Conservative judging involves paying close attention to precedent. In this case, the Massachusetts high court appropriately sought guidance from U.S. Supreme Court decisions, including one in June that struck down an anti-sodomy law in Texas.

And an older Supreme Court case, which the Massachusetts court consulted, offered even clearer guidance. In 1967, in the aptly named Loving vs. Virginia, the court struck down laws banning interracial marriage, saying people should be allowed to choose their marriage partner free from the moral qualms of others. As the court put it, "Under our Constitution, the freedom to marry, or not marry, a person of another race resides within the individual and cannot be infringed by the state."

Does this conclusion lose force if we substitute "the same gender" for "another race"? The Massachusetts court thought not, and for good reason.

Opponents of same-sex marriage reject the interracial analogy on the ground that marriage, by definition, involves a man and a woman. This argument is empty. It invokes the statutory definition of marriage, but that definition is precisely what the gay litigants challenged. Marriage can be redefined -- must be redefined -- if it violates the Constitution.

That's what happened in Loving, when the court effectively redefined marriage to include interracial couples.

Some argue that the concept of same-sex marriage is a departure from the traditional understanding of what constitutes the institution of marriage -- but as late as 1950, in many states that understanding entailed a man and woman of the same race. By the time Loving was decided, 16 states still maintained that definition.

Precedent aside, some will insist that the Massachusetts court overstepped its bounds by essentially rewriting the marriage statute.

Just two weeks ago, a New Jersey Superior Court judge rejected a claimed right to same-sex marriage on precisely that ground.
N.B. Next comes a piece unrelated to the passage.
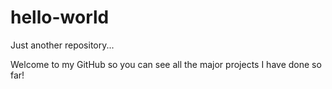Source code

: # hello-world
Just another repository...

Welcome to my GitHub so you can see all the major projects I have done so far!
Judge Linda Feinberg wrote: "The redefinition of rights is not properly accomplished through an equal-protection challenge in the courts. Rights are defined by the Legislature, not the judiciary."
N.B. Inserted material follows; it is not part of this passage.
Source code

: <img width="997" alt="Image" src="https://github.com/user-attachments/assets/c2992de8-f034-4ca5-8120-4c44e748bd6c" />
The suggestion that a Legislature's determinations of public policy are immune from court challenge contradicts doctrine established by the Supreme Court 200 years ago in Marbury vs. Madison.
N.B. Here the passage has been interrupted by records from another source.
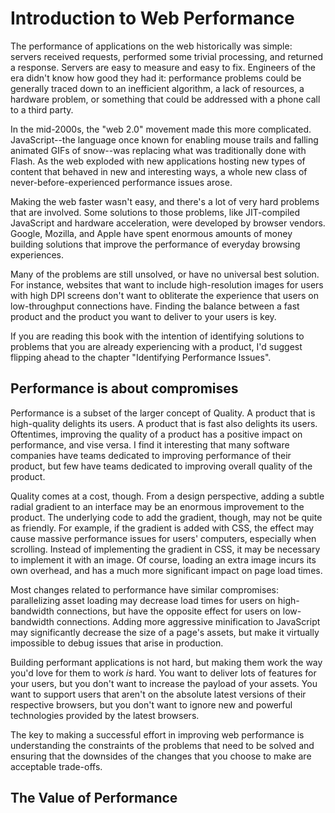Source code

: # Introduction to Web Performance

The performance of applications on the web historically was simple: servers received requests, performed some trivial processing, and returned a response. Servers are easy to measure and easy to fix. Engineers of the era didn't know how good they had it: performance problems could be generally traced down to an inefficient algorithm, a lack of resources, a hardware problem, or something that could be addressed with a phone call to a third party.

In the mid-2000s, the "web 2.0" movement made this more complicated. JavaScript--the language once known for enabling mouse trails and falling animated GIFs of snow--was replacing what was traditionally done with Flash. As the web exploded with new applications hosting new types of content that behaved in new and interesting ways, a whole new class of never-before-experienced performance issues arose.

Making the web faster wasn't easy, and there's a lot of very hard problems that are involved. Some solutions to those problems, like JIT-compiled JavaScript and hardware acceleration, were developed by browser vendors. Google, Mozilla, and Apple have spent enormous amounts of money building solutions that improve the performance of everyday browsing experiences.

Many of the problems are still unsolved, or have no universal best solution. For instance, websites that want to include high-resolution images for users with high DPI screens don't want to obliterate the experience that users on low-throughput connections have. Finding the balance between a fast product and the product you want to deliver to your users is key.

If you are reading this book with the intention of identifying solutions to problems that you are already experiencing with a product, I'd suggest flipping ahead to the chapter "Identifying Performance Issues".


## Performance is about compromises

Performance is a subset of the larger concept of Quality. A product that is high-quality delights its users. A product that is fast also delights its users. Oftentimes, improving the quality of a product has a positive impact on performance, and vise versa. I find it interesting that many software companies have teams dedicated to improving performance of their product, but few have teams dedicated to improving overall quality of the product.

Quality comes at a cost, though. From a design perspective, adding a subtle radial gradient to an interface may be an enormous improvement to the product. The underlying code to add the gradient, though, may not be quite as friendly. For example, if the gradient is added with CSS, the effect may cause massive performance issues for users' computers, especially when scrolling. Instead of implementing the gradient in CSS, it may be necessary to implement it with an image. Of course, loading an extra image incurs its own overhead, and has a much more significant impact on page load times.

Most changes related to performance have similar compromises: parallelizing asset loading may decrease load times for users on high-bandwidth connections, but have the opposite effect for users on low-bandwidth connections. Adding more aggressive minification to JavaScript may significantly decrease the size of a page's assets, but make it virtually impossible to debug issues that arise in production.

Building performant applications is not hard, but making them work the way you'd love for them to work *is* hard. You want to deliver lots of features for your users, but you don't want to increase the payload of your assets. You want to support users that aren't on the absolute latest versions of their respective browsers, but you don't want to ignore new and powerful technologies provided by the latest browsers.

The key to making a successful effort in improving web performance is understanding the constraints of the problems that need to be solved and ensuring that the downsides of the changes that you choose to make are acceptable trade-offs.


## The Value of Performance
Nor is the definition of marriage somehow exempt from the courts' power of judicial review -- as Loving makes clear. The Supreme Court redefined marriage because the definition in Virginia and many other states violated a cherished constitutional ideal: equal protection of the laws.

Massachusetts trotted out several state interests, including the desire to promote certain moral values and have children raised in an optimal setting. These same interests were present in 1967 when Virginians felt that interracial marriage was immoral and a defective setting for raising children.

Massachusetts also argued that the ban on same-sex marriage reflected the essential link between marriage and procreation. This state interest could conceivably distinguish same-sex marriage from interracial marriage, but it's not an interest rationally related to Massachusetts' marriage statute. Neither Massachusetts nor any other state conditions marriage on ability or interest in procreation.

The Massachusetts decision employs the most accepted tools of judicial reasoning -- precedent and analogy. It extends to gay couples a right that flows out of Supreme Court decisions.

That's not radical. Quite the reverse.